Although the data below contains pictures, please reproduce only its words, exactly.

Start of Materials provided

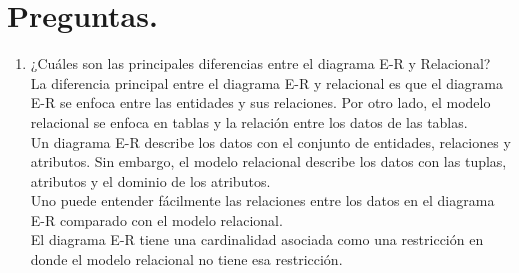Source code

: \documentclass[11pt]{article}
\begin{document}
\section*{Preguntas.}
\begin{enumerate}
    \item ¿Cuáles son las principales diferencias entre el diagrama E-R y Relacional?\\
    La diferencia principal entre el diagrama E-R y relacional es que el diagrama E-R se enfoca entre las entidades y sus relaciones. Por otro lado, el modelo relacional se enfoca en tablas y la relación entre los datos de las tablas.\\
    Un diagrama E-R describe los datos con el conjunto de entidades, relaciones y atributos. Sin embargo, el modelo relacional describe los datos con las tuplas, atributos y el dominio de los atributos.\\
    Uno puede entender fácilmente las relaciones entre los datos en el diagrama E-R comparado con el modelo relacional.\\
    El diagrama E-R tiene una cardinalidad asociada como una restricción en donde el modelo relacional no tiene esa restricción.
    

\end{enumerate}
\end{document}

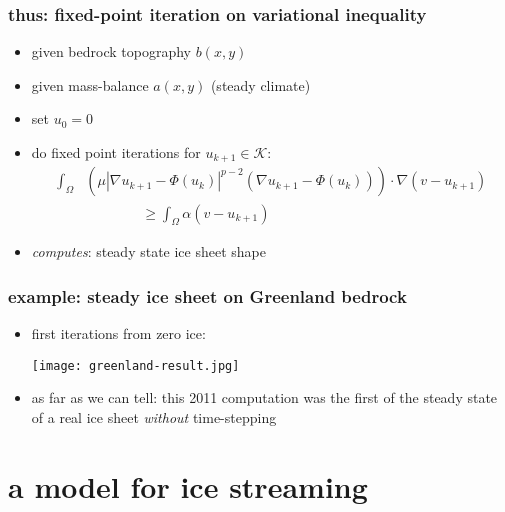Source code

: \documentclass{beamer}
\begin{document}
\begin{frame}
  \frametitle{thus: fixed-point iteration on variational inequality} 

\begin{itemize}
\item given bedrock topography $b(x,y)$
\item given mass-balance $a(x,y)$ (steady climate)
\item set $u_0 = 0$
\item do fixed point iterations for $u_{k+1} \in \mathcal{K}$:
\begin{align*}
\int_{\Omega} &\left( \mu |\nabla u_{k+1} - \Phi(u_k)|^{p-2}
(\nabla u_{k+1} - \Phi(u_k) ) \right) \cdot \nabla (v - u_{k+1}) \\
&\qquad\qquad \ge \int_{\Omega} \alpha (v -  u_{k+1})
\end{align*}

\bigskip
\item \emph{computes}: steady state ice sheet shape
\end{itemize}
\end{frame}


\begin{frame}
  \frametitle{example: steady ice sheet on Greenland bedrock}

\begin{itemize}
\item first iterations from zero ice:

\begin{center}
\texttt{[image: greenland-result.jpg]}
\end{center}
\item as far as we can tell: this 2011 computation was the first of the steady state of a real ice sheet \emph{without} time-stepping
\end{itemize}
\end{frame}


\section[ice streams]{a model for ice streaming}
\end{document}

End of Materials provided

- **Exercise result**:
Source code

: \documentclass[11pt]{article}
\begin{document}
\section*{Preguntas.}
\begin{enumerate}
    \item ¿Cuáles son las principales diferencias entre el diagrama E-R y Relacional?\\
    La diferencia principal entre el diagrama E-R y relacional es que el diagrama E-R se enfoca entre las entidades y sus relaciones. Por otro lado, el modelo relacional se enfoca en tablas y la relación entre los datos de las tablas.\\
    Un diagrama E-R describe los datos con el conjunto de entidades, relaciones y atributos. Sin embargo, el modelo relacional describe los datos con las tuplas, atributos y el dominio de los atributos.\\
    Uno puede entender fácilmente las relaciones entre los datos en el diagrama E-R comparado con el modelo relacional.\\
    El diagrama E-R tiene una cardinalidad asociada como una restricción en donde el modelo relacional no tiene esa restricción.
    

\end{enumerate}
\end{document}

Source code

: \documentclass{beamer}
\begin{document}
\begin{frame}
  \frametitle{thus: fixed-point iteration on variational inequality} 

\begin{itemize}
\item given bedrock topography $b(x,y)$
\item given mass-balance $a(x,y)$ (steady climate)
\item set $u_0 = 0$
\item do fixed point iterations for $u_{k+1} \in \mathcal{K}$:
\begin{align*}
\int_{\Omega} &\left( \mu |\nabla u_{k+1} - \Phi(u_k)|^{p-2}
(\nabla u_{k+1} - \Phi(u_k) ) \right) \cdot \nabla (v - u_{k+1}) \\
&\qquad\qquad \ge \int_{\Omega} \alpha (v -  u_{k+1})
\end{align*}

\bigskip
\item \emph{computes}: steady state ice sheet shape
\end{itemize}
\end{frame}


\begin{frame}
  \frametitle{example: steady ice sheet on Greenland bedrock}

\begin{itemize}
\item first iterations from zero ice:

\begin{center}
\texttt{[image: greenland-result.jpg]}
\end{center}
\item as far as we can tell: this 2011 computation was the first of the steady state of a real ice sheet \emph{without} time-stepping
\end{itemize}
\end{frame}


\section[ice streams]{a model for ice streaming}
\end{document}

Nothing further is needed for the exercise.